**Directions**
Among the entries that follow, find every line with the word "arquitectura" and list it.

Records START

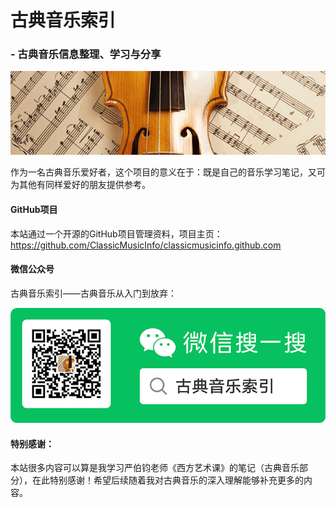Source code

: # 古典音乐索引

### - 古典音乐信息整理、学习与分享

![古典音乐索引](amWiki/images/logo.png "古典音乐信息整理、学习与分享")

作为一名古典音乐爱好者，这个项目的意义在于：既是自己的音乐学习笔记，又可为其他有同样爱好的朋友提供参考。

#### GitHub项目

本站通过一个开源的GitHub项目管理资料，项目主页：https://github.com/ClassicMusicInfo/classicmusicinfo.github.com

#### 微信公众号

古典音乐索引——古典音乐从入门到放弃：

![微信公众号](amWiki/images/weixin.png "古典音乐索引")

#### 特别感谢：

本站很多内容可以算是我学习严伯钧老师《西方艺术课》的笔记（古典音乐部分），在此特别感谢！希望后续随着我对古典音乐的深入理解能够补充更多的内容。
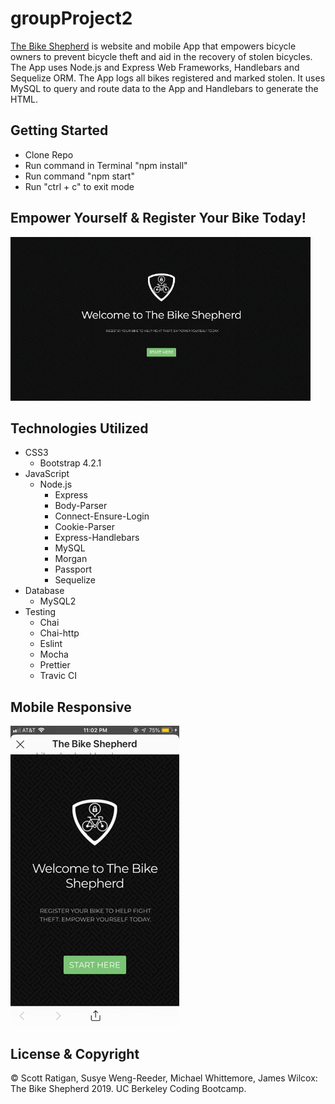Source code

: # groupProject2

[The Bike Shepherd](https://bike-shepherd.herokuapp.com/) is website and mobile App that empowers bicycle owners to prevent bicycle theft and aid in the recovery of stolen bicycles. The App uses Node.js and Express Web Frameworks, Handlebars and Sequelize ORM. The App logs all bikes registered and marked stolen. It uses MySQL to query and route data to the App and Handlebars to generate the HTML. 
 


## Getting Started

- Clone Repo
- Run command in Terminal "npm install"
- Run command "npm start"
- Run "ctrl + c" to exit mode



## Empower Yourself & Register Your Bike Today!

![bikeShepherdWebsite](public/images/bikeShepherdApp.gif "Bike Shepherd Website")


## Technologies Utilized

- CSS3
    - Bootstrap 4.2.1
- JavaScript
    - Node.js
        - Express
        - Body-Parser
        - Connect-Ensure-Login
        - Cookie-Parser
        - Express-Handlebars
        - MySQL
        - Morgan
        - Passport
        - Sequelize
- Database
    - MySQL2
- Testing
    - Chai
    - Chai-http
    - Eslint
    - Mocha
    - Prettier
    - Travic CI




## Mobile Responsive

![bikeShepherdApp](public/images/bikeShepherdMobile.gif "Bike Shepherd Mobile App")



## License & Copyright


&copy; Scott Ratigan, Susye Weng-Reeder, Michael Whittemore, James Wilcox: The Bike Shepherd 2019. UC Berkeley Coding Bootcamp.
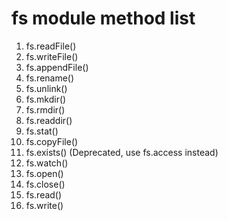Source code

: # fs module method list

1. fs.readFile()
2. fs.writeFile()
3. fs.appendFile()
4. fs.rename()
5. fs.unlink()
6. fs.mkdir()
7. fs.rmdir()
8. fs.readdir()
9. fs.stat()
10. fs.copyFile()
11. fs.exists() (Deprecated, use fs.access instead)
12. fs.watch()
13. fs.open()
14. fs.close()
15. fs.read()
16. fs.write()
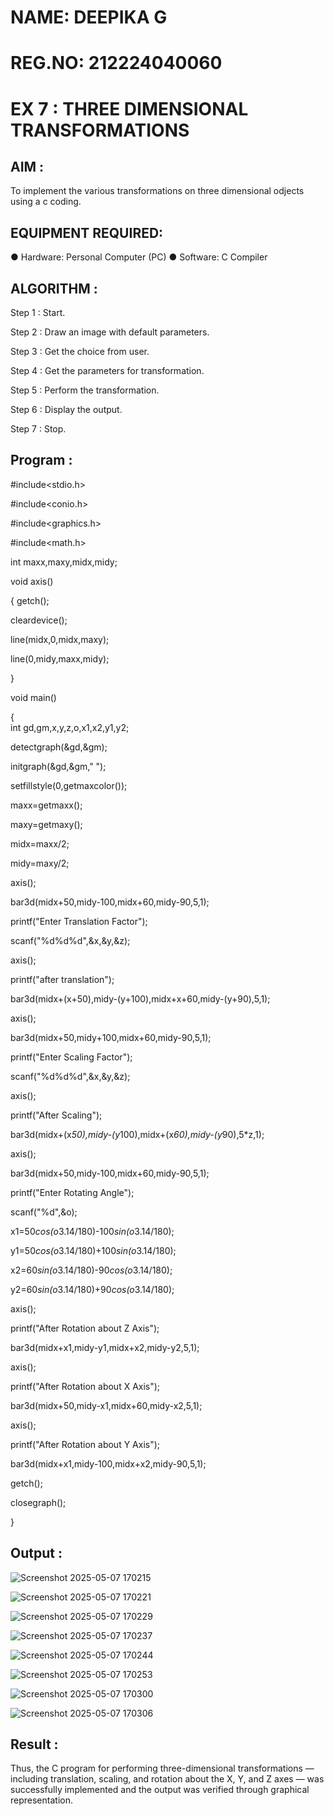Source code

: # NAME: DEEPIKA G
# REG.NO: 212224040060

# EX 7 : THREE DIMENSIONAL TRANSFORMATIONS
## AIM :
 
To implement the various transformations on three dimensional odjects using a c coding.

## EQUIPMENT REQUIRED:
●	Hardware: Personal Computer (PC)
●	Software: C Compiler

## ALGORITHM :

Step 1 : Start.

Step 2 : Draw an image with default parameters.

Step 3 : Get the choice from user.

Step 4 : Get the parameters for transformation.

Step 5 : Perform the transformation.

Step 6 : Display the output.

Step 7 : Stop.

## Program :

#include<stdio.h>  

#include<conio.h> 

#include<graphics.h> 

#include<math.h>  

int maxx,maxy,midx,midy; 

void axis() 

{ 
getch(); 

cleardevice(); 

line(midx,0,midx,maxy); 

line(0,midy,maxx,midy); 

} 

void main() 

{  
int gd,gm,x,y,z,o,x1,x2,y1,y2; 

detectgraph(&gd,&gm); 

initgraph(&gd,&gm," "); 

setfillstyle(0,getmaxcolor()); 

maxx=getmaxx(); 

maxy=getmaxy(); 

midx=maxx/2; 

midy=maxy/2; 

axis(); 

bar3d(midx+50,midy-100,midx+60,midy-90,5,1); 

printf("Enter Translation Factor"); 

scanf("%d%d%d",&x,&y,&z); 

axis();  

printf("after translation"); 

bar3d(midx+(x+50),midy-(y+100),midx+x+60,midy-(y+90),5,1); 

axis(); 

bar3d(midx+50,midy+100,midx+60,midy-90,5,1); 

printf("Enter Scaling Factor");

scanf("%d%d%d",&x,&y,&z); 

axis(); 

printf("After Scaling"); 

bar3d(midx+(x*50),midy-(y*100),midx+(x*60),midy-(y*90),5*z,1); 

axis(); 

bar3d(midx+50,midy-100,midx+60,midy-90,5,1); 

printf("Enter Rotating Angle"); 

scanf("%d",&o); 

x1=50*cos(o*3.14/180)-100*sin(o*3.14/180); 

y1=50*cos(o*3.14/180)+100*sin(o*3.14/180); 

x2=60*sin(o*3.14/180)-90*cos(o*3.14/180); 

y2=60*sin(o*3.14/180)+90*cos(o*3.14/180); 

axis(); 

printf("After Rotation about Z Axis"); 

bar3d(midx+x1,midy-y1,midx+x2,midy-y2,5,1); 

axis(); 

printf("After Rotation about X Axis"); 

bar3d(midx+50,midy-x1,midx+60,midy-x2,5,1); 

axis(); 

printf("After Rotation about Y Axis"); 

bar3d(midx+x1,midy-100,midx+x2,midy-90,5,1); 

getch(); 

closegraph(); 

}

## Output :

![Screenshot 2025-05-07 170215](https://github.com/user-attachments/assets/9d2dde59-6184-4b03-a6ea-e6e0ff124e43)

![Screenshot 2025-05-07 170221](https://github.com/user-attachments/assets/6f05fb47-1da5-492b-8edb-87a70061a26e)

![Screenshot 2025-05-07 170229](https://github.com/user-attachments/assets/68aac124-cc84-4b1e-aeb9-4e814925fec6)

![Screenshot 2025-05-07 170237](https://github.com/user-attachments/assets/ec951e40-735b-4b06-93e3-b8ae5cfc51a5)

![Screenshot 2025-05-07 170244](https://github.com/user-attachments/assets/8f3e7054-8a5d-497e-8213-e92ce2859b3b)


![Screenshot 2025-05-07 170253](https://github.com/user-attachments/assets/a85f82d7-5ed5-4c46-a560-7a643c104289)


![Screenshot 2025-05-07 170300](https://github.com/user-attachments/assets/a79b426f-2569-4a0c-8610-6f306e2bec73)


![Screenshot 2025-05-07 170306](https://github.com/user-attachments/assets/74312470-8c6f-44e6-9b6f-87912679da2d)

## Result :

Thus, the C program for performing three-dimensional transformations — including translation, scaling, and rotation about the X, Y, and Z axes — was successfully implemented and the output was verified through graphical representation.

Records END
Records START

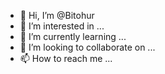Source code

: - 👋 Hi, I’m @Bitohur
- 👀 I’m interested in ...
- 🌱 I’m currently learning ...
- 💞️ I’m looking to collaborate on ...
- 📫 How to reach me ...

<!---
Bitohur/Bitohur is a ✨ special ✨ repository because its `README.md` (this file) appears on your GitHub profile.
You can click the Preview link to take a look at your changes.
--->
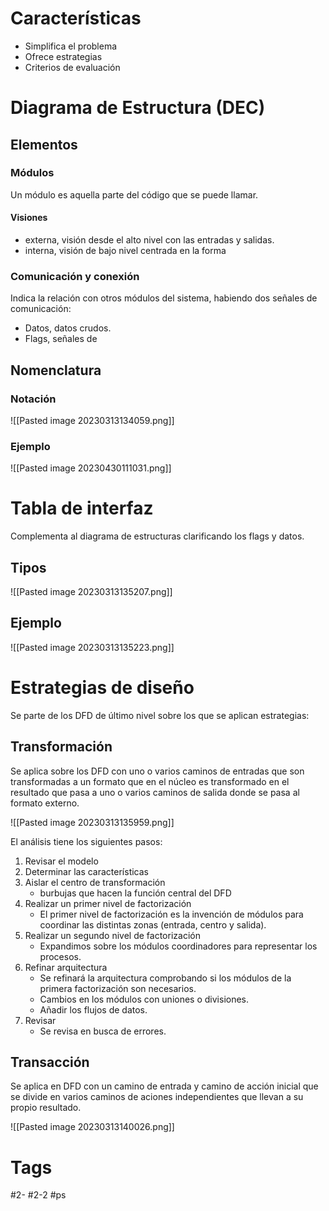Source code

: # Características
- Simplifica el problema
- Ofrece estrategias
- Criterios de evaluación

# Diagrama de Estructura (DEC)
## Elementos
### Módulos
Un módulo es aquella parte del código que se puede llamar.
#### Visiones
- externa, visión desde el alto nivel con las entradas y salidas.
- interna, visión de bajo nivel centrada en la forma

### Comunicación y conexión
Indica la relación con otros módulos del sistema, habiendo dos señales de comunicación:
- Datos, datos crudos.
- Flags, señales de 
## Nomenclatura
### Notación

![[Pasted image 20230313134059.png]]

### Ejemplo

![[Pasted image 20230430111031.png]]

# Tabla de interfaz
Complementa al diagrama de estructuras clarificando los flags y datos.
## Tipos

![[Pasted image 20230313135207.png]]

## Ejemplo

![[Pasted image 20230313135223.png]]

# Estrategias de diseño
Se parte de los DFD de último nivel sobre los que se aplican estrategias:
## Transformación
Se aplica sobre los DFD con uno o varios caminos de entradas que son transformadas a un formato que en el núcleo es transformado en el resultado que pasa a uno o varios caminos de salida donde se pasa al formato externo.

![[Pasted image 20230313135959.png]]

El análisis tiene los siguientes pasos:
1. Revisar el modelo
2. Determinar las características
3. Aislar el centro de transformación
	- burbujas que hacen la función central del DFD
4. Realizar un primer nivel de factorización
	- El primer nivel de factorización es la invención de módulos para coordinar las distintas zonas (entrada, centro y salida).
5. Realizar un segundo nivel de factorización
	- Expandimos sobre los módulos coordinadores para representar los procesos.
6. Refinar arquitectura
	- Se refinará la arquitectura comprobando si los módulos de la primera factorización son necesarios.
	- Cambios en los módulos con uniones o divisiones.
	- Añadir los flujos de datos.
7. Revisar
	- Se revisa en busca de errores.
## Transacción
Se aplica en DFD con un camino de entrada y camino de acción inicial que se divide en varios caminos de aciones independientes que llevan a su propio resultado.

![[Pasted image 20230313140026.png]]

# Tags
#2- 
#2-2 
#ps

Records END

**Expected answer**
6. Refinar arquitectura
	- Se refinará la arquitectura comprobando si los módulos de la primera factorización son necesarios.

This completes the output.